Anyway, no great lessons to be learned, so I thought I’d run through a few amusing notes from my recent play.

What Would You Do? $10-$20 game, reasonably well-behaved. I’m in early position, but not involved in the hand. Under-the-gun calls, an aggressive, near-crazy guy in middle/late position raises. The two blinds fold and the raiser, not having seen the UTG caller, thinks he won and turns over his hand: pocket 4s. The caller, an older, salty guy, says Hey, I’m still in the hand, and three-bets. The now-embarrassed-and-exposed raiser calls, and the flop comes something like 378 rainbow. The salty guy bets and says, laughing, “Look, I have you beat, just fold.” But really, if you think about it, that isn’t a bad flop for pocket 4’s (and what if the other guy had AK or was just pulling a well-justified move). Looking deeply pained, he calls. Anyway, the turn and river come (maybe a Jack and a six), the first guy keeps betting, the embarrassed guy keeps calling, and at the end the first guy turns over…pocket 5s! The (might-as-well-be) nuts! We laughed for a good two minutes straight. with lots of “I put you on that hand” comments.

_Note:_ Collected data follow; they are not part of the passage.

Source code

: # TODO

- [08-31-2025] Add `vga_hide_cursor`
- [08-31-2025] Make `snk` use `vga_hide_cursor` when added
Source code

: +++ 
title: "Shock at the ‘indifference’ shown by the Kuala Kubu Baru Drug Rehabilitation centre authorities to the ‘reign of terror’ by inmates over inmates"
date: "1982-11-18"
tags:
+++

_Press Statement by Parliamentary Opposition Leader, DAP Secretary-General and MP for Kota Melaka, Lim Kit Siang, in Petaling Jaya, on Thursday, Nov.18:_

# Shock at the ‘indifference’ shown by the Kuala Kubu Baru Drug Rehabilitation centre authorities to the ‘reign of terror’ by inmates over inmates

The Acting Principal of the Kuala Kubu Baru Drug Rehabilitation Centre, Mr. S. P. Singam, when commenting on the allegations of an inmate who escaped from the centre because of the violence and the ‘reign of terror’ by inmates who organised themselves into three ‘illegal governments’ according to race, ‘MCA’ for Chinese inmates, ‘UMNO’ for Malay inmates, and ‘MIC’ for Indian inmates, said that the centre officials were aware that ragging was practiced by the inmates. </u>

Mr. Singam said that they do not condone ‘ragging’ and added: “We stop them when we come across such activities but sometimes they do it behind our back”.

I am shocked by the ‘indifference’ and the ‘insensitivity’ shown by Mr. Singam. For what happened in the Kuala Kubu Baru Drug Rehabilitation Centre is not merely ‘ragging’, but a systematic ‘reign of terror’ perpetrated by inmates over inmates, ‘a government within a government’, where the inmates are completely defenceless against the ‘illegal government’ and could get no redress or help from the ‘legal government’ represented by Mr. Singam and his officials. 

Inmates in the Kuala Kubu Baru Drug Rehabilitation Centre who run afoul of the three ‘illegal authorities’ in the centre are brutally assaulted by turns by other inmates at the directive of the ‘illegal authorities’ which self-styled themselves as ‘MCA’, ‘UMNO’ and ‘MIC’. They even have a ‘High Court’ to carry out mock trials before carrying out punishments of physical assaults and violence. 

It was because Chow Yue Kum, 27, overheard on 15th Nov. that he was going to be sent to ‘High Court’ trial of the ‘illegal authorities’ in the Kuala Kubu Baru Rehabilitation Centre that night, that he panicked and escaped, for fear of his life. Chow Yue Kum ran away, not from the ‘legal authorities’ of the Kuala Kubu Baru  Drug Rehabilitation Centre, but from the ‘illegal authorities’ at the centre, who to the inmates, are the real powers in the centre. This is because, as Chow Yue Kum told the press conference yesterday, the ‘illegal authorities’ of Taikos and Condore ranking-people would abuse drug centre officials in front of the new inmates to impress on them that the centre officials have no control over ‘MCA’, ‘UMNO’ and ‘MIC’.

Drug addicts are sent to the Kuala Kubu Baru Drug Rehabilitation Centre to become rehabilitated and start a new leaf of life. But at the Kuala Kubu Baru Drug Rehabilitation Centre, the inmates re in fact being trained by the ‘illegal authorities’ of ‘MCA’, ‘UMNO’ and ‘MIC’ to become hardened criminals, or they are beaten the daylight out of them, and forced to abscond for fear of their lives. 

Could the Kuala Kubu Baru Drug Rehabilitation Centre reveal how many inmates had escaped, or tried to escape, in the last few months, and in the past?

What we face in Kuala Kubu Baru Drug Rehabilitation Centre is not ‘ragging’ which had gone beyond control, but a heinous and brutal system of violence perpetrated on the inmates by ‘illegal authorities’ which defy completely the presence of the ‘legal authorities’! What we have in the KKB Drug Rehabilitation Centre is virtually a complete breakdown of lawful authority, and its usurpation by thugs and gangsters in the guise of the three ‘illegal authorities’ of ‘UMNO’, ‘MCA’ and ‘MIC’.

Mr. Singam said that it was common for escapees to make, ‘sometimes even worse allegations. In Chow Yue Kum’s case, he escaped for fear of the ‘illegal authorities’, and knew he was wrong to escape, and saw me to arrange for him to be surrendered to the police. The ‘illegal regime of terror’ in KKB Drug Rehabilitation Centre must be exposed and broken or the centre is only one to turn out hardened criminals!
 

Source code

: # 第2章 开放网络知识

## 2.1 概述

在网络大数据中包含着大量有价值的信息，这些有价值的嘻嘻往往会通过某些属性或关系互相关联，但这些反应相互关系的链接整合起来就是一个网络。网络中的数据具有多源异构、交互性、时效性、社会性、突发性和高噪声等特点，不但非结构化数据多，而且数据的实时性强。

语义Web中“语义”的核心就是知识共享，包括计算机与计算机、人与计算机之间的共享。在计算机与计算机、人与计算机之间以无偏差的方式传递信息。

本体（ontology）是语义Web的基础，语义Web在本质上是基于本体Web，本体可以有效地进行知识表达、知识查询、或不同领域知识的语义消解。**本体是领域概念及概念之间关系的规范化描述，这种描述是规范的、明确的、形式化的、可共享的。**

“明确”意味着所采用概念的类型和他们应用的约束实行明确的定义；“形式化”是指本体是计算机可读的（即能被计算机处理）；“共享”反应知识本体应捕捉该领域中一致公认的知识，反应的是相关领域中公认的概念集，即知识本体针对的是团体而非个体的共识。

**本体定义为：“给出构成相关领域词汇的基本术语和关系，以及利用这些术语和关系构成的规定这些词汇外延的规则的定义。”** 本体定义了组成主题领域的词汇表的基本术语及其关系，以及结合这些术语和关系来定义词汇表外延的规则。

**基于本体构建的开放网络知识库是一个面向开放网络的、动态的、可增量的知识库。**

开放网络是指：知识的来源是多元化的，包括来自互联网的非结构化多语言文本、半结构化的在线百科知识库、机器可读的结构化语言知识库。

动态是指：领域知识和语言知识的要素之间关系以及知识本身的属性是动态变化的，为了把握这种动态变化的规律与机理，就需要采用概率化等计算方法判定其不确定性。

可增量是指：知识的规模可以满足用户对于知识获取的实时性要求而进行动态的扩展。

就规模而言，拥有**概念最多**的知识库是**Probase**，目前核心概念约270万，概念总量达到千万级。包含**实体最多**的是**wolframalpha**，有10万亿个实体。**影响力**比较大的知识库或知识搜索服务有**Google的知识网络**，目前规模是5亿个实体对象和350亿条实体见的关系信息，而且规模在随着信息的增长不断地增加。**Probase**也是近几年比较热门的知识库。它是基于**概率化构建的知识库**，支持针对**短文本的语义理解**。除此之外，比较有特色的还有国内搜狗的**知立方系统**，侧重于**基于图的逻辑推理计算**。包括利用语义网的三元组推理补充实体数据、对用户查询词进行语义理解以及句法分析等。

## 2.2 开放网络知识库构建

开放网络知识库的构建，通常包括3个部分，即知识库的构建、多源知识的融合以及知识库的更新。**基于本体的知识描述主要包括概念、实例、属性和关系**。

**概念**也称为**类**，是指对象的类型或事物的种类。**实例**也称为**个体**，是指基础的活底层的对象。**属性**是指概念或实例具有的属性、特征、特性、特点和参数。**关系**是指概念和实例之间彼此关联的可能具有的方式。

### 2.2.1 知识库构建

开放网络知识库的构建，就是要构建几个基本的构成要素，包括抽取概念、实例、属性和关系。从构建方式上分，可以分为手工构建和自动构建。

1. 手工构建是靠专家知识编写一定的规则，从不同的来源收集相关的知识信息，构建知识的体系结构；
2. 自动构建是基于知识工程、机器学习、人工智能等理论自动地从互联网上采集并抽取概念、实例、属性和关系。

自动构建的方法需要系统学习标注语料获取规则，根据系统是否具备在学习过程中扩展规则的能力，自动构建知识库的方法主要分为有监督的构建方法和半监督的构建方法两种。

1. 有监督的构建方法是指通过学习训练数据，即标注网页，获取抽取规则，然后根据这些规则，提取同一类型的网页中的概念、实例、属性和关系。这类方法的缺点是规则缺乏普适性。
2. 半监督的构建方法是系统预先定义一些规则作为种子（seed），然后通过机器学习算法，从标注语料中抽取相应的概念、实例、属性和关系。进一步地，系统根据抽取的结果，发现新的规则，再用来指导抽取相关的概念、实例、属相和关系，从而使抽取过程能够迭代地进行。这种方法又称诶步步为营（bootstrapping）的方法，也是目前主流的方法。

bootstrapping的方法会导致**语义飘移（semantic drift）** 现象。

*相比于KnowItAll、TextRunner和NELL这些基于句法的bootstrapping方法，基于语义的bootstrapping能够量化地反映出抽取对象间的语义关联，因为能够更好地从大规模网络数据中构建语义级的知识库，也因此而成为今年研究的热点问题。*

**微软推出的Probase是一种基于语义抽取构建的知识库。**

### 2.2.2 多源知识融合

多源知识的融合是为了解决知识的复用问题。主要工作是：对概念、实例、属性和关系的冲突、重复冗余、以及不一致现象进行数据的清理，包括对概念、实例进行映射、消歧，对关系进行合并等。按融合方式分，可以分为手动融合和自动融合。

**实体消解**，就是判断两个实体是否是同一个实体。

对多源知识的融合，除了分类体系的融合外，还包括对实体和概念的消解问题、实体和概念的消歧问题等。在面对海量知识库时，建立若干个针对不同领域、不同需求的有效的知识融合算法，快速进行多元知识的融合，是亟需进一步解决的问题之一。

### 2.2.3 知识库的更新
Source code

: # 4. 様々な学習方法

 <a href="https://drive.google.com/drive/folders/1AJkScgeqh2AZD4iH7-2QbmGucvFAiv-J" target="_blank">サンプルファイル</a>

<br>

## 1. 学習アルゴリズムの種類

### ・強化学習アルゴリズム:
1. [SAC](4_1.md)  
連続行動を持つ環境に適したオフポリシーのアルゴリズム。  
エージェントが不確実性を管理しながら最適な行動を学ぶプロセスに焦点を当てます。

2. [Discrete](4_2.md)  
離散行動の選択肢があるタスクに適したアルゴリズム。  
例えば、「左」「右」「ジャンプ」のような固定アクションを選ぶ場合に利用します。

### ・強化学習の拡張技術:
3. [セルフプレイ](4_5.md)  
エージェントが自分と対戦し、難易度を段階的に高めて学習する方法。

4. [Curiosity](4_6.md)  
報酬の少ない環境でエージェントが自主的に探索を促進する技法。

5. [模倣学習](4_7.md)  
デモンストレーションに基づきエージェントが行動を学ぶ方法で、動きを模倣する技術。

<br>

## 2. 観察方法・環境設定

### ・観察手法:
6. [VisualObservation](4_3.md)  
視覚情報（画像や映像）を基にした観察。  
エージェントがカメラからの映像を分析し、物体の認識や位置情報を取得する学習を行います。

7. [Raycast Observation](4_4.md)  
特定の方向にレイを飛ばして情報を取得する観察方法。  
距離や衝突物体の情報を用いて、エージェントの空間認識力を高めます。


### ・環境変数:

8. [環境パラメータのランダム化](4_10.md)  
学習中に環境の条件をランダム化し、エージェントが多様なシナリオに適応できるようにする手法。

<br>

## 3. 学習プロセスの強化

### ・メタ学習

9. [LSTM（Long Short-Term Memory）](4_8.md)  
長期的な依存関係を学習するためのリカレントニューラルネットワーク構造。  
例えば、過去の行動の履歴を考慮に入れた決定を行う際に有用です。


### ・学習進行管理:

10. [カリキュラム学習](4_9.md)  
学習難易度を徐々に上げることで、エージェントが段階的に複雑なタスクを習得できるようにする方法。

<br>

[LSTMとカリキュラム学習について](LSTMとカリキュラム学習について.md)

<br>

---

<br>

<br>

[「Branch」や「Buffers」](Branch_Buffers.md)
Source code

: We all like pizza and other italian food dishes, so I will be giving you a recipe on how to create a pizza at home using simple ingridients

I’m sure you’ve heard this conversation before, somebody saying how he’d never play online because it’s rigged and too easy to cheat and stuff like that. It’s a reasonable opinion and I can’t blame someone for feeling that way. Except that in this particular case the player in question was in the middle of a hand where he called in early position (and a subsequent raise) with Q3…only to see the flop come down QQ3! My pointing out that if he had seen that particular hand online he would have been sure cheating was involved was met with an icy glance.

Nothing to do with recent play, but if you’ve ever been curious about what it’s like from the other side of the table, be sure to check out the always interesting, enlightening , and hilarious Table Tango on PokerWorks, the first-hand report from a dealer at the Bellagio. And speaking of vicarious living, though I no longer play online for real money, I still find myself drawn to the $100-$200 games on PokerStars. If nothing else, it makes me feel a lot better about my bad beats when I see somebody else get run down the river to lose what’s pretty much my yearly gambling budget on one hand.